Polya-Gamma augmentation
In this note we will go over the Polya-Gamma augmentation for logistic regression models.
Let us consider the binary target \(\boldsymbol{y} = \left[ y_1, \dots, y_N\right]\) and the dependant variables \(X = \left[\boldsymbol{x}_1, \dots, \boldsymbol{x}_N\right]\) such that
\begin{equation*} P\left(\boldsymbol{y} | X, \boldsymbol{\beta} \right) = \prod_{i=1}^N P\left(y_i | \boldsymbol{x}_i, \boldsymbol{\beta} \right) \end{equation*}We further assume that
\begin{align*} y_i | \boldsymbol{x_i}, \boldsymbol{\beta} &\sim \operatorname{Bernoulli}\left(p_i\right)\\ p_i & = \sigma(\boldsymbol{x_i}^T\,\boldsymbol{\beta})\\ \sigma(x) &= \left(1 + \exp(-x)\right)^{-1} \end{align*}It can be shown that
\begin{equation*} P\left(y_i | \boldsymbol{x_i}, \boldsymbol{\beta}\right) = \frac{\exp\left(y_i\: \boldsymbol{x}_i^T \boldsymbol{\beta}\right)}{1 + \exp\left(\boldsymbol{x}_i^T \boldsymbol{\beta}\right)} \end{equation*}while assuming a normal prior on each coefficient \(\beta_j\)
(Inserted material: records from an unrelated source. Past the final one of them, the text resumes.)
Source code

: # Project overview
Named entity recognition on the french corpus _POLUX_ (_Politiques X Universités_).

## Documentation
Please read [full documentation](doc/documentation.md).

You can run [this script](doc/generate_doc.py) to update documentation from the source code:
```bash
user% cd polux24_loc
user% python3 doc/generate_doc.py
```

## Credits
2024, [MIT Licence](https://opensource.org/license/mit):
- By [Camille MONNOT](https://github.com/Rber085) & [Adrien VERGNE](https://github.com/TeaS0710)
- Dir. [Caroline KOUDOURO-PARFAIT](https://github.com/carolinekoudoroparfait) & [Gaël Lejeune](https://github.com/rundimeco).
\begin{equation*} \beta_j \sim \operatorname{N}\left(\mu, \sigma^2\right) \end{equation*}So the posterior distribution:
\[ P(\beta|y, X) \propto P(Y| X, \beta) P(\beta) \]
does not have a closed-form solution.
But behold! Polson et al. remind us of this neat result:
\begin{align*} \frac{\left(e^u\right)^a}{\left(1 + e^u\right)^b} &= \frac{1}{2^b}\, e^{\kappa u}\,\int_0^\infty e^{-\frac{u^2}{2} \omega}\; p(\omega)\, \mathrm{d}\omega\\ \kappa &= a - \frac{b}{2}\\ p(\omega) &= \mathrm{PG}\left(\omega|b, 0\right) \end{align*}So if we set \(b=1\), \(u = \boldsymbol{x}_i^T \boldsymbol{\beta}\) and \(a = y_i\) the following holds:
\begin{align*} P\left(y_i | \boldsymbol{x_i}, \boldsymbol{\beta}\right) &= \frac{1}{2} \int_0^\infty \exp\left( y_i \boldsymbol{x_i}^T\,\boldsymbol{\beta} - \frac{\left(\boldsymbol{x_i}^T\,\boldsymbol{\beta}\right)^2}{2} \omega\right)\;P(\omega)\; \mathrm{d}\omega\\ &= \frac{1}{2} \int_0^\infty \exp\left( -\frac{\omega}{2} \left( \frac{y_i}{\omega} - \boldsymbol{x_i}^T\,\boldsymbol{\beta}\right)^2\right)\;P(\omega)\; \mathrm{d}\omega\\ \end{align*}So if we condition on \(\omega_n\) we find that \(P(y_i | x_i, \beta, \omega_n)\), and hence \(P(\beta|Y, X, \omega_n)\) to be gaaussian (if \(\omega_n\) is draws from \(\operatorname{PG}(1, 0)\))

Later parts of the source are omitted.